**TASK TO CARRY OUT:**
In this exercise, every entry is to be transcribed exactly as written.

[Dataset items]
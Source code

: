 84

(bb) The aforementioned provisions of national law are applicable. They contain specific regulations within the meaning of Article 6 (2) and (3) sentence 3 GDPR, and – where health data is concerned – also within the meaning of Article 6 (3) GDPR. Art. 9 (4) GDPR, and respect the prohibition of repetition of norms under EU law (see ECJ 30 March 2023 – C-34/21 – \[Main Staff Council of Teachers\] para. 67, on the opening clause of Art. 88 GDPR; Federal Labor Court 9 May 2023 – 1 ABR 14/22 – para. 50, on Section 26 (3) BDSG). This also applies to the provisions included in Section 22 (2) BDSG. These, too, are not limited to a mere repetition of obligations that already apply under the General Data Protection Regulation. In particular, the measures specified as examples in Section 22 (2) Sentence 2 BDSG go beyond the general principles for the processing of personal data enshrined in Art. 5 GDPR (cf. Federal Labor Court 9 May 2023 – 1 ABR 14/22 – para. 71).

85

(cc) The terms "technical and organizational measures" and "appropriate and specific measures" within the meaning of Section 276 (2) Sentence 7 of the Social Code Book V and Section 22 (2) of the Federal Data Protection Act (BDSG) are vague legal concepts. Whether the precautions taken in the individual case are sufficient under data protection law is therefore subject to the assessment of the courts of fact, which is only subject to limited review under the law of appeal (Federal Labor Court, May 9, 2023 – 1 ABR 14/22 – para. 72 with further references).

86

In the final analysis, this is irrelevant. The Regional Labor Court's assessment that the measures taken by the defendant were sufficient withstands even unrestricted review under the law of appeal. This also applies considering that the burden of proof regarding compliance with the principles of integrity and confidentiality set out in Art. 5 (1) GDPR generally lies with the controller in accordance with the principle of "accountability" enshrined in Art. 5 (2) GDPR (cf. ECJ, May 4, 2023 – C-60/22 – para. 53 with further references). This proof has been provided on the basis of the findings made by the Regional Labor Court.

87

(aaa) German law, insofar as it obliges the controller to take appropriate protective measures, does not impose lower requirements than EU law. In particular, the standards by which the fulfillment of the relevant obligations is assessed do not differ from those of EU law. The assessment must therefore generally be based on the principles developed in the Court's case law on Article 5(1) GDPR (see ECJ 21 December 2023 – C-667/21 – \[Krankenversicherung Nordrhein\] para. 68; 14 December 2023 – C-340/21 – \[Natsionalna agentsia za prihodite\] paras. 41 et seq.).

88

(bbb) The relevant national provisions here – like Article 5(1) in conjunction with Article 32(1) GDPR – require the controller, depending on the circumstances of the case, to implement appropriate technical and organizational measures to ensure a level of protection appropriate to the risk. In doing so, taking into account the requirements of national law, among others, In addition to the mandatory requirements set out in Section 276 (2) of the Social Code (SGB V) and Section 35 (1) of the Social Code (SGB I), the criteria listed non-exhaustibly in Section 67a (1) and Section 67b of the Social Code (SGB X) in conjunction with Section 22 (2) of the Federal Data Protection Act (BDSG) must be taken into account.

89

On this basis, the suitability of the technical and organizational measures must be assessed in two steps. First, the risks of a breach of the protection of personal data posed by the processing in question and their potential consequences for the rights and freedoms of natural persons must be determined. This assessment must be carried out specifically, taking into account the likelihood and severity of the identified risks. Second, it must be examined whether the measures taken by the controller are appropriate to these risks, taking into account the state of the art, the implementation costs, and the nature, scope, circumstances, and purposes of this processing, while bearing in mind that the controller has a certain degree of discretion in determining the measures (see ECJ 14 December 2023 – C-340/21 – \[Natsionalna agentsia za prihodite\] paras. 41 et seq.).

**RESULT OF THIS TASK:**
Source code

: 84

(bb) The aforementioned provisions of national law are applicable. They contain specific regulations within the meaning of Article 6 (2) and (3) sentence 3 GDPR, and – where health data is concerned – also within the meaning of Article 6 (3) GDPR. Art. 9 (4) GDPR, and respect the prohibition of repetition of norms under EU law (see ECJ 30 March 2023 – C-34/21 – \[Main Staff Council of Teachers\] para. 67, on the opening clause of Art. 88 GDPR; Federal Labor Court 9 May 2023 – 1 ABR 14/22 – para. 50, on Section 26 (3) BDSG). This also applies to the provisions included in Section 22 (2) BDSG. These, too, are not limited to a mere repetition of obligations that already apply under the General Data Protection Regulation. In particular, the measures specified as examples in Section 22 (2) Sentence 2 BDSG go beyond the general principles for the processing of personal data enshrined in Art. 5 GDPR (cf. Federal Labor Court 9 May 2023 – 1 ABR 14/22 – para. 71).

85

(cc) The terms "technical and organizational measures" and "appropriate and specific measures" within the meaning of Section 276 (2) Sentence 7 of the Social Code Book V and Section 22 (2) of the Federal Data Protection Act (BDSG) are vague legal concepts. Whether the precautions taken in the individual case are sufficient under data protection law is therefore subject to the assessment of the courts of fact, which is only subject to limited review under the law of appeal (Federal Labor Court, May 9, 2023 – 1 ABR 14/22 – para. 72 with further references).

86

In the final analysis, this is irrelevant. The Regional Labor Court's assessment that the measures taken by the defendant were sufficient withstands even unrestricted review under the law of appeal. This also applies considering that the burden of proof regarding compliance with the principles of integrity and confidentiality set out in Art. 5 (1) GDPR generally lies with the controller in accordance with the principle of "accountability" enshrined in Art. 5 (2) GDPR (cf. ECJ, May 4, 2023 – C-60/22 – para. 53 with further references). This proof has been provided on the basis of the findings made by the Regional Labor Court.

87

(aaa) German law, insofar as it obliges the controller to take appropriate protective measures, does not impose lower requirements than EU law. In particular, the standards by which the fulfillment of the relevant obligations is assessed do not differ from those of EU law. The assessment must therefore generally be based on the principles developed in the Court's case law on Article 5(1) GDPR (see ECJ 21 December 2023 – C-667/21 – \[Krankenversicherung Nordrhein\] para. 68; 14 December 2023 – C-340/21 – \[Natsionalna agentsia za prihodite\] paras. 41 et seq.).

88

(bbb) The relevant national provisions here – like Article 5(1) in conjunction with Article 32(1) GDPR – require the controller, depending on the circumstances of the case, to implement appropriate technical and organizational measures to ensure a level of protection appropriate to the risk. In doing so, taking into account the requirements of national law, among others, In addition to the mandatory requirements set out in Section 276 (2) of the Social Code (SGB V) and Section 35 (1) of the Social Code (SGB I), the criteria listed non-exhaustibly in Section 67a (1) and Section 67b of the Social Code (SGB X) in conjunction with Section 22 (2) of the Federal Data Protection Act (BDSG) must be taken into account.

89

On this basis, the suitability of the technical and organizational measures must be assessed in two steps. First, the risks of a breach of the protection of personal data posed by the processing in question and their potential consequences for the rights and freedoms of natural persons must be determined. This assessment must be carried out specifically, taking into account the likelihood and severity of the identified risks. Second, it must be examined whether the measures taken by the controller are appropriate to these risks, taking into account the state of the art, the implementation costs, and the nature, scope, circumstances, and purposes of this processing, while bearing in mind that the controller has a certain degree of discretion in determining the measures (see ECJ 14 December 2023 – C-340/21 – \[Natsionalna agentsia za prihodite\] paras. 41 et seq.).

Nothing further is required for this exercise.